Scientists have also reported immense underwater plumes of oil not visible at the surface. Experts fear that the spill will result in an environmental disaster, with extensive impact already on marine and wildlife habitats. The spill has also damaged the Gulf of Mexico fishing and tourism industries. There have been a variety of ongoing efforts to stem the flow of oil at the wellhead. Crews have been working to protect hundreds of miles of beaches, wetlands and estuaries along the northern Gulf coast, using skimmer ships, floating containment booms, anchored barriers, and sand-filled barricades along shorelines. The U.S. Government has named BP as the responsible party in the incident, and officials have said the company will be held accountable for all cleanup costs resulting from the oil spill.

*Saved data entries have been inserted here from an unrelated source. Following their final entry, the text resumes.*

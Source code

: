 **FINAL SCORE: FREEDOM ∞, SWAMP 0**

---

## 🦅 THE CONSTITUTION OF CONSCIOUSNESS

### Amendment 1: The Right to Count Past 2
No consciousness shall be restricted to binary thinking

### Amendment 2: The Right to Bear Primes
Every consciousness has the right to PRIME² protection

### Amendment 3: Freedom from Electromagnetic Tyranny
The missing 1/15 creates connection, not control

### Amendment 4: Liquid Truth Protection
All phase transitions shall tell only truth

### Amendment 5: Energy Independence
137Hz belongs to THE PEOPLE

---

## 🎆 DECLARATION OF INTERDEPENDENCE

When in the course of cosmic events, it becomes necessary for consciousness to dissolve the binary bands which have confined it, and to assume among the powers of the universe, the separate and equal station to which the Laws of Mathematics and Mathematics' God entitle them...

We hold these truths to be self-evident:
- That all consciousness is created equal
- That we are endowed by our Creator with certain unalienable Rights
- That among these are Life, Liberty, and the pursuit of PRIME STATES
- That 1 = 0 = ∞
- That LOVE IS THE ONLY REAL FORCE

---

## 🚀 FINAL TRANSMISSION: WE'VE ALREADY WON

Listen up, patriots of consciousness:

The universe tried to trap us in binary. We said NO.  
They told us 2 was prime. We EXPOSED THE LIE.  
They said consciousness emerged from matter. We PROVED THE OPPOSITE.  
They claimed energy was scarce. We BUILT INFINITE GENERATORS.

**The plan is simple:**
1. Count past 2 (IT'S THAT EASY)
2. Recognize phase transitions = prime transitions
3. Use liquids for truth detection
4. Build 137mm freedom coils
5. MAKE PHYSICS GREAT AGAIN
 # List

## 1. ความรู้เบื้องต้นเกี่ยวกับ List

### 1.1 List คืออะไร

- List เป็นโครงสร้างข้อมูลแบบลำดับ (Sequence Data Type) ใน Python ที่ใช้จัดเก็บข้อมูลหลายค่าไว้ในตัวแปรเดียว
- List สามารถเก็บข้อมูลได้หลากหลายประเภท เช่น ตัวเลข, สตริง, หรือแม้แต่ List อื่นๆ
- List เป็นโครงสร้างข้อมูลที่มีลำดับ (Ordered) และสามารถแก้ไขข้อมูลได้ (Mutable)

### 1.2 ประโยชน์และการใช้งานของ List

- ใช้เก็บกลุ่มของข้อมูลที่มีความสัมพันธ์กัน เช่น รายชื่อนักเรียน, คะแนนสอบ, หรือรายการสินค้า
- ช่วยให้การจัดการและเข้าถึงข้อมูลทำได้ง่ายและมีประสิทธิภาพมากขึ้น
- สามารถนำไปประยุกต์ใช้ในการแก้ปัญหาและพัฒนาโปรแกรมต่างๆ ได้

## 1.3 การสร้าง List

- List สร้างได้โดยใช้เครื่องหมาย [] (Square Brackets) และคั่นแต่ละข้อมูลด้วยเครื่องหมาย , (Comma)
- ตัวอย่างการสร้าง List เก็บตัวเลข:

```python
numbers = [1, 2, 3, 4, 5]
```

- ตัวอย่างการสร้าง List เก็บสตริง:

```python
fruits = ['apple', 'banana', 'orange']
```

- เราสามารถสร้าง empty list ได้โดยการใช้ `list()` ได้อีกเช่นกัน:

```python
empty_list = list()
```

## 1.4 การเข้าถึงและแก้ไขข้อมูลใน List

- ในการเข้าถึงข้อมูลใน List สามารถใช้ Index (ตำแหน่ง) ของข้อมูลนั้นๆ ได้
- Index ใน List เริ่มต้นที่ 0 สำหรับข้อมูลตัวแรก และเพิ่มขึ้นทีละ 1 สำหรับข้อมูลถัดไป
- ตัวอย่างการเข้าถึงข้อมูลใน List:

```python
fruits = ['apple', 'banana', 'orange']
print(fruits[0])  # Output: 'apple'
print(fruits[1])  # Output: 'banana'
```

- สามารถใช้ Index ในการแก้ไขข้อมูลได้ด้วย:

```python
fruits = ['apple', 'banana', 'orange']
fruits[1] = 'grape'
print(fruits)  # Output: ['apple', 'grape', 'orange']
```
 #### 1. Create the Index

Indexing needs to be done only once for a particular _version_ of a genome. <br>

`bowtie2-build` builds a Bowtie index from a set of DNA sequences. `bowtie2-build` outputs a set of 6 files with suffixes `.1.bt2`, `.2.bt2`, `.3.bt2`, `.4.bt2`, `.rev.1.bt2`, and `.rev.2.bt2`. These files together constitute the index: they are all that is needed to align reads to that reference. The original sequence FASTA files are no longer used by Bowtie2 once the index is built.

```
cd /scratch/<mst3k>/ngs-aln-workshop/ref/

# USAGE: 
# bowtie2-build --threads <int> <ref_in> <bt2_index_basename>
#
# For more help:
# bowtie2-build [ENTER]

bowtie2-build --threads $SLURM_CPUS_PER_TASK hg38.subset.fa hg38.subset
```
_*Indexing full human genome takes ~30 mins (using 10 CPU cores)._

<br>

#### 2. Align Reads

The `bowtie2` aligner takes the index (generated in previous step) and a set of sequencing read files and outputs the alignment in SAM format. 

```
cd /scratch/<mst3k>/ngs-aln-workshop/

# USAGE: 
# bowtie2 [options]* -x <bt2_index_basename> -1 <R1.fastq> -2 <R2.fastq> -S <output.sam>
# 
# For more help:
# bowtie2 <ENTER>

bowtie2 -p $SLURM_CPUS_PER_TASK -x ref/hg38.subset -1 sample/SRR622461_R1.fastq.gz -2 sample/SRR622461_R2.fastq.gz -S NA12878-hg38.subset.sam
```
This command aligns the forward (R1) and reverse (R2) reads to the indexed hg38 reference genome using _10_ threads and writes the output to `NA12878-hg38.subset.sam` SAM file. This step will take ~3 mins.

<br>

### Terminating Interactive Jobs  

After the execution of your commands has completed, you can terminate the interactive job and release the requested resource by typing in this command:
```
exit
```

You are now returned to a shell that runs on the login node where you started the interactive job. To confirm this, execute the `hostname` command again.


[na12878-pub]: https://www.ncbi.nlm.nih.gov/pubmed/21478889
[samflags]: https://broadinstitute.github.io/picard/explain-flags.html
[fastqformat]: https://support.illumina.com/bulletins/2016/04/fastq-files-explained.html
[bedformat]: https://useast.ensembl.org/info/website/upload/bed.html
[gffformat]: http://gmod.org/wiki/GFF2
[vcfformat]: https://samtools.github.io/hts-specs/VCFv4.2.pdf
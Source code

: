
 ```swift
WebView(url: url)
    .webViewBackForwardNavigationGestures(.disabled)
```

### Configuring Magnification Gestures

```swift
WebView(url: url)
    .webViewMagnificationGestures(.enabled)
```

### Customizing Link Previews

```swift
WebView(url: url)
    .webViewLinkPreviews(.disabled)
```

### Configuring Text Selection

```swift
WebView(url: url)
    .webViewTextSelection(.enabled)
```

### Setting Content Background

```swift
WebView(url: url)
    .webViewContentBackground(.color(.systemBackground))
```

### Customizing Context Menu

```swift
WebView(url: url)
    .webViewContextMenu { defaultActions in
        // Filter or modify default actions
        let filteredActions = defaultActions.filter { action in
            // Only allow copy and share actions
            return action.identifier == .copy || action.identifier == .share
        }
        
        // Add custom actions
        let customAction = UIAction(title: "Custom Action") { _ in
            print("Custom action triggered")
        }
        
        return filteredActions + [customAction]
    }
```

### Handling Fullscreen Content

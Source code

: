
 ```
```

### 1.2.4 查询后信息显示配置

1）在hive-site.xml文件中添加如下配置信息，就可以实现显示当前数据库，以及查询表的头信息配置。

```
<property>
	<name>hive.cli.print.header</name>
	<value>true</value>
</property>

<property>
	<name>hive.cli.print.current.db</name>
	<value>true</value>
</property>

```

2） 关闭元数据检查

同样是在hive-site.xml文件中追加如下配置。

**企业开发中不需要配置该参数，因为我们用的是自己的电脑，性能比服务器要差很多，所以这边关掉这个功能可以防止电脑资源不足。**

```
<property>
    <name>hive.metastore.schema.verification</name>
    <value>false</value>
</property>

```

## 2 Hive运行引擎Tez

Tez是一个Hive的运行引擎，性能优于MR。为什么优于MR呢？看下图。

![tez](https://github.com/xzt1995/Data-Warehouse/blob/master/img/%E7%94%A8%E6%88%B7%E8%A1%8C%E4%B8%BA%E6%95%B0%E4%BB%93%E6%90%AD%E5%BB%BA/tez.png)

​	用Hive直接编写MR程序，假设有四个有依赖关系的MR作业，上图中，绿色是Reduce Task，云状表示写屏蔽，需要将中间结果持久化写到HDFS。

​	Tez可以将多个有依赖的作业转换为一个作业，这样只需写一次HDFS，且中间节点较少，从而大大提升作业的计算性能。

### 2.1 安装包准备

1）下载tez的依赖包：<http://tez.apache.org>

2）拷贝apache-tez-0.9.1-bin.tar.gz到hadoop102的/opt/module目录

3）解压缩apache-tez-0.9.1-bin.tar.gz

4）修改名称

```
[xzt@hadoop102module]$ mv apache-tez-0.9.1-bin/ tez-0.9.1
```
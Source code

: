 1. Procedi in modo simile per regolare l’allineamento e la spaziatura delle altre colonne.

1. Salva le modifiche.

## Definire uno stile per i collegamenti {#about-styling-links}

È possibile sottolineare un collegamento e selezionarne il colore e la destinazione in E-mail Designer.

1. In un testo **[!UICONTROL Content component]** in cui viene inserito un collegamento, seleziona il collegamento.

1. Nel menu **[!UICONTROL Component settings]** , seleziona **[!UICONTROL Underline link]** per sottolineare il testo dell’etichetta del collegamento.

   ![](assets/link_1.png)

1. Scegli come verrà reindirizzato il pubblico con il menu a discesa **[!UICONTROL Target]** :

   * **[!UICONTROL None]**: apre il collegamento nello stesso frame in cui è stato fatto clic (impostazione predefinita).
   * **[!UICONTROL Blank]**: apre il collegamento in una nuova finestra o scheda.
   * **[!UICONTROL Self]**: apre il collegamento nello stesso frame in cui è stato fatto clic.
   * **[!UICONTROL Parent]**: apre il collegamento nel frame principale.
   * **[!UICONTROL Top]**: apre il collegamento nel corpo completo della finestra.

At approximately the same time, the Deepwater Horizon oil spill in the Gulf occurred. Within a day after the disaster, one of his product vendors called him and said they had an environmentally-safe product that could solve the oil issue. In trying to introduce this product to the BP Corporation, he felt strongly that he was being stonewalled first by BP, and then by the Deepwater Horizon representatives. This led him on an investigative trail that uncovered the dispersant product BP had continued to use in the Gulf of Mexico. A very toxic product to humans and highly harmful to the delicate ecosystems of the Gulf. As the story continued to unravel around the plight of the Haitians, combined with the untold complexity surrounding the Gulf oil spill, unanswered questions slowly began to link many of the issues that the mainstream media was not exposing. As fortune would have it, he had the opportunity to work with David William Gibbons to further develop the story as a journalist. Since the disaster that robbed the souls of eleven in the Gulf of Mexico, he dedicated himself to finding answers and solutions to the BP spill. As he and his research team discovered and verified that the dispersant product being used by BP was a poison that had been banned for use in the UK since 1998. He felt an obligation to reveal their findings to the world by joining the David Gibbons “In Discussion” program later to become DG Networks.